Stop Whitewashing Dorian Pavus

Amanda Jean
6 min readJun 29, 2017

It’s not news that the landscape of gaming is populated primarily by white protagonists. The treatment of characters of color usually falls into three categories: sidelined, villainized, or cannon fodder — and a good deal of the time they’re not present in the first place. This is the reality of what happens when predominantly white media makers lock themselves into an echo chamber created by years of racism, misogyny, pandering, and lots of money with which to produce media. While some companies are taking steps to level the playing field, the majority of AAA releases still feature the same trio of traits in their main characters: white, male, and straight.

But this isn’t about the state of the game industry and its representation of non-white people. There have been a lot of think pieces out there that are better than anything I could produce on the subject, and anyway, I’m white. I’m not really the person to talk about the nuance of being erased or mistreated in media on the basis of race.

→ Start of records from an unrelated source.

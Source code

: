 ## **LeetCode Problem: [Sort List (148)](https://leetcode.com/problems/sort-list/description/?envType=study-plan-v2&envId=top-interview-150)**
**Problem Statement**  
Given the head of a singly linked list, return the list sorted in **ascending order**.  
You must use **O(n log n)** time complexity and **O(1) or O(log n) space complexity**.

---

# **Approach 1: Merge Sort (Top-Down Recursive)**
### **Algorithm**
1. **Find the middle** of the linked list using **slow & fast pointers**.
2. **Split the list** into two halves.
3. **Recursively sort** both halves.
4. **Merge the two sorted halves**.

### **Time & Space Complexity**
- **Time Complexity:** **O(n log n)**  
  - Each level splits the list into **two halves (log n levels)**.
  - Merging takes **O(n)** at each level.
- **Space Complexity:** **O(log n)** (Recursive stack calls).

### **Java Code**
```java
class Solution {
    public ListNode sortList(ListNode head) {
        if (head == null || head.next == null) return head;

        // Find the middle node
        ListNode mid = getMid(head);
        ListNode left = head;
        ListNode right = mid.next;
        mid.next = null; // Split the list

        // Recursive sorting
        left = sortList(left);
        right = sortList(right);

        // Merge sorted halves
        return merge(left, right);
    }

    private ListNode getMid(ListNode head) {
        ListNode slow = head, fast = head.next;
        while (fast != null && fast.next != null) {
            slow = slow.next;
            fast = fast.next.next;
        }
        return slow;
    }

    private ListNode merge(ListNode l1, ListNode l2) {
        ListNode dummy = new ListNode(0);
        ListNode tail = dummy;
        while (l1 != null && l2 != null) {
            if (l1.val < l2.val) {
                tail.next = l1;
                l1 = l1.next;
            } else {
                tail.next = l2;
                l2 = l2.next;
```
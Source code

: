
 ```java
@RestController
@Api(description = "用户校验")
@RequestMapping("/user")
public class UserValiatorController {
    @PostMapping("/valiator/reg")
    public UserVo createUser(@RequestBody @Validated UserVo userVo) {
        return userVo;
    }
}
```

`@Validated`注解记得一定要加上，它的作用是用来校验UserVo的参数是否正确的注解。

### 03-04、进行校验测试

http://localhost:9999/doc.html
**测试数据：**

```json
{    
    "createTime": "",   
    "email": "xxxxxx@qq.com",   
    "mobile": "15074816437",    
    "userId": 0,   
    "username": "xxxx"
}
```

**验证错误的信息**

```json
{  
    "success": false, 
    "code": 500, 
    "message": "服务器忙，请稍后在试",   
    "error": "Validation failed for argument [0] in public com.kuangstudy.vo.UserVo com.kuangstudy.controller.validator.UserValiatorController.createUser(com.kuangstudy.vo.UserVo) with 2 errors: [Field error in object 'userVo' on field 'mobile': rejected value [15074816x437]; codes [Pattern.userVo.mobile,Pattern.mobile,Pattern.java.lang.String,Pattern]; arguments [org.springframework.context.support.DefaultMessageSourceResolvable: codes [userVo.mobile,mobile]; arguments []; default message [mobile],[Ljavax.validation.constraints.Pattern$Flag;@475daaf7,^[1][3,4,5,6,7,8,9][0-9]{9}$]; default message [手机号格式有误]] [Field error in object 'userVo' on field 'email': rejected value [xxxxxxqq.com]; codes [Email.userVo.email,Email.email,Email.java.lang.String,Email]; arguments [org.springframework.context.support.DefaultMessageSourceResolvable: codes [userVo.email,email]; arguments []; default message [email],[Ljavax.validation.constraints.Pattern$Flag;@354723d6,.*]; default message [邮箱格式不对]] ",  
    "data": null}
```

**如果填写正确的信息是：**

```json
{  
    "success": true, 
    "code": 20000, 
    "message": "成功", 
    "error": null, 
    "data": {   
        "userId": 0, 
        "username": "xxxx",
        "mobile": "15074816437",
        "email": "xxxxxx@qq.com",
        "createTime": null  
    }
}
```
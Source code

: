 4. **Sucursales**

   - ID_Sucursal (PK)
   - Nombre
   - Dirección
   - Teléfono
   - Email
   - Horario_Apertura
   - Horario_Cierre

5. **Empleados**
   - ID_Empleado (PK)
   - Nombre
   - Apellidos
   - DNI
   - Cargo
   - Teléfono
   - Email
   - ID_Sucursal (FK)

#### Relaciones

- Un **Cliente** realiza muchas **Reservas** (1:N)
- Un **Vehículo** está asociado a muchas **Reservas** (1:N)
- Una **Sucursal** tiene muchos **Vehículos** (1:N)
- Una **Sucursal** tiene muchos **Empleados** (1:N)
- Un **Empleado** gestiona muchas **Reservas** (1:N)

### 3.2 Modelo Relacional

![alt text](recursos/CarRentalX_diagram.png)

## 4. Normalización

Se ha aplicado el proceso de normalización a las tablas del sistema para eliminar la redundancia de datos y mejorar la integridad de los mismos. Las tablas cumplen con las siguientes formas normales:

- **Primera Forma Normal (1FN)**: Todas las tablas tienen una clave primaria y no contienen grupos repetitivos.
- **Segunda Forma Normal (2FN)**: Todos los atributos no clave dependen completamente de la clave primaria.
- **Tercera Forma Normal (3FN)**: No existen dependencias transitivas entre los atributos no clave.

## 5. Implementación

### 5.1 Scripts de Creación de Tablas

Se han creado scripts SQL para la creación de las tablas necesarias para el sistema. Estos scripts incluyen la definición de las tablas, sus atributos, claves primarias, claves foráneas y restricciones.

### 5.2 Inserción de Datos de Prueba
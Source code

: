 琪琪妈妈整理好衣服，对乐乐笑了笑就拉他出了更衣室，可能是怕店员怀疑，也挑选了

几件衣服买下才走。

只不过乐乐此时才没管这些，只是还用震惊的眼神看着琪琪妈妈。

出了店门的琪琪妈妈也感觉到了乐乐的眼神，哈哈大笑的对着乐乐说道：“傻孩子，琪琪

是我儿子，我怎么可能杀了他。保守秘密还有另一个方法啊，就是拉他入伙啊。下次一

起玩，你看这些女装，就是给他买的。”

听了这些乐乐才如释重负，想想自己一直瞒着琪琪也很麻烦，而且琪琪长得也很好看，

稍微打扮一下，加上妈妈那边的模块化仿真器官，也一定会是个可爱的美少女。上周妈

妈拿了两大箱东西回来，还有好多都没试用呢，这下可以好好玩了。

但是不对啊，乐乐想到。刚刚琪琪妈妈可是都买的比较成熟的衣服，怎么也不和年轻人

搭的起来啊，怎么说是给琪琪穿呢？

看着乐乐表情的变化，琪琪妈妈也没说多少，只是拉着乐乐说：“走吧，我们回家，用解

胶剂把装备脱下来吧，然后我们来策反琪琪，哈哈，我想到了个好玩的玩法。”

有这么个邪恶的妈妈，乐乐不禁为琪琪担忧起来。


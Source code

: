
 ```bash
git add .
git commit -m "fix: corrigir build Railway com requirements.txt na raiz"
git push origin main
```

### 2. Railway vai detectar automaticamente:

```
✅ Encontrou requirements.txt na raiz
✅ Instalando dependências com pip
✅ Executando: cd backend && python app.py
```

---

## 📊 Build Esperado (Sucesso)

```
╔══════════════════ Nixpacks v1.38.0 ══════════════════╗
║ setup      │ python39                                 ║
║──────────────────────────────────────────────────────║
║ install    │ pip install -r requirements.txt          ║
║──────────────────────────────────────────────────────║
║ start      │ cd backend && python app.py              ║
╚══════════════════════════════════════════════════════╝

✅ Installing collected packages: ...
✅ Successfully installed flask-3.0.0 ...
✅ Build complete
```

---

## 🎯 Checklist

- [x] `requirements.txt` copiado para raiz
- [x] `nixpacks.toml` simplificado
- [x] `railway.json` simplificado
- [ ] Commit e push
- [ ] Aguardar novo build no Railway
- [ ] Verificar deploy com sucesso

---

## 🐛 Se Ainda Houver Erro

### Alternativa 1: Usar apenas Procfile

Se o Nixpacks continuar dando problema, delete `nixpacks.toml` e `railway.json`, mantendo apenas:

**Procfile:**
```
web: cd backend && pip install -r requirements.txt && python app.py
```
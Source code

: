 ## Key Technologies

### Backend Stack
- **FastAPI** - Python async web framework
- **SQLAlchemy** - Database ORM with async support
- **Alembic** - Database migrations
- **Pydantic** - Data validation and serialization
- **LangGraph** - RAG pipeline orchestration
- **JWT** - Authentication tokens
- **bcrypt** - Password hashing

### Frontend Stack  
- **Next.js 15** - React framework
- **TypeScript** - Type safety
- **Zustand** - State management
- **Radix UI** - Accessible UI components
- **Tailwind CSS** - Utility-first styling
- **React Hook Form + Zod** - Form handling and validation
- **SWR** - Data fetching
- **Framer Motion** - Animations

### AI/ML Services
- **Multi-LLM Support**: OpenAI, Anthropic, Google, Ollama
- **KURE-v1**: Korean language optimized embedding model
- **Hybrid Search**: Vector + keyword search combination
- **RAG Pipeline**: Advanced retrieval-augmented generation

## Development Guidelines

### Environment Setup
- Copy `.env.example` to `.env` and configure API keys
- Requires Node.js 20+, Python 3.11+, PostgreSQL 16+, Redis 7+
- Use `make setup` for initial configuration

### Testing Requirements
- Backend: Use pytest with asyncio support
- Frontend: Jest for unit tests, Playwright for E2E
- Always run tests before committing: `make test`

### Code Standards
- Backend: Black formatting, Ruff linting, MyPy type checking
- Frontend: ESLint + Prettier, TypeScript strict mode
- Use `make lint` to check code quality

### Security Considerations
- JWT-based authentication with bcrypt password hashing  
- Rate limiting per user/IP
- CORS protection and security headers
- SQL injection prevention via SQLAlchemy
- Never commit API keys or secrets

That said, because I’m a fan of one piece of media in particular, and spend time in the trenches of its fandom, what I am going to talk about is erasure in a specific circumstance: Dorian Pavus’ whitewashing by members of the Dragon Age: Inquisition fandom.

As a person who doesn’t work in the game industry, the change I can hope to effect is small in scale. I can vote with my money by buying games I believe in and eschewing what I don’t; I can promote good games to my friends; I can buy merch; I can create transformative media of my own, if I feel like it; and I can call out racism in the fannish circles I run in.

Just to be perfectly clear, the type of racism I’m talking about with regards to Dorian isn’t a fault with Bioware, who made a perfectly lovely action-fantasy RPG with bonus dating sim elements that I deeply enjoy, even though it does have its flaws. No, Bioware actually knocked it out of the park with Dorian Pavus, who is first and foremost well written — and who is also notably gay and a man of color. While Tevinter, Dorian’s homeland in Thedas, is a fantasy country in a fantasy world, according to Lead Narrative Designer John Epler, when describing Dorian’s race, “Indian would be the closest real world analogue.”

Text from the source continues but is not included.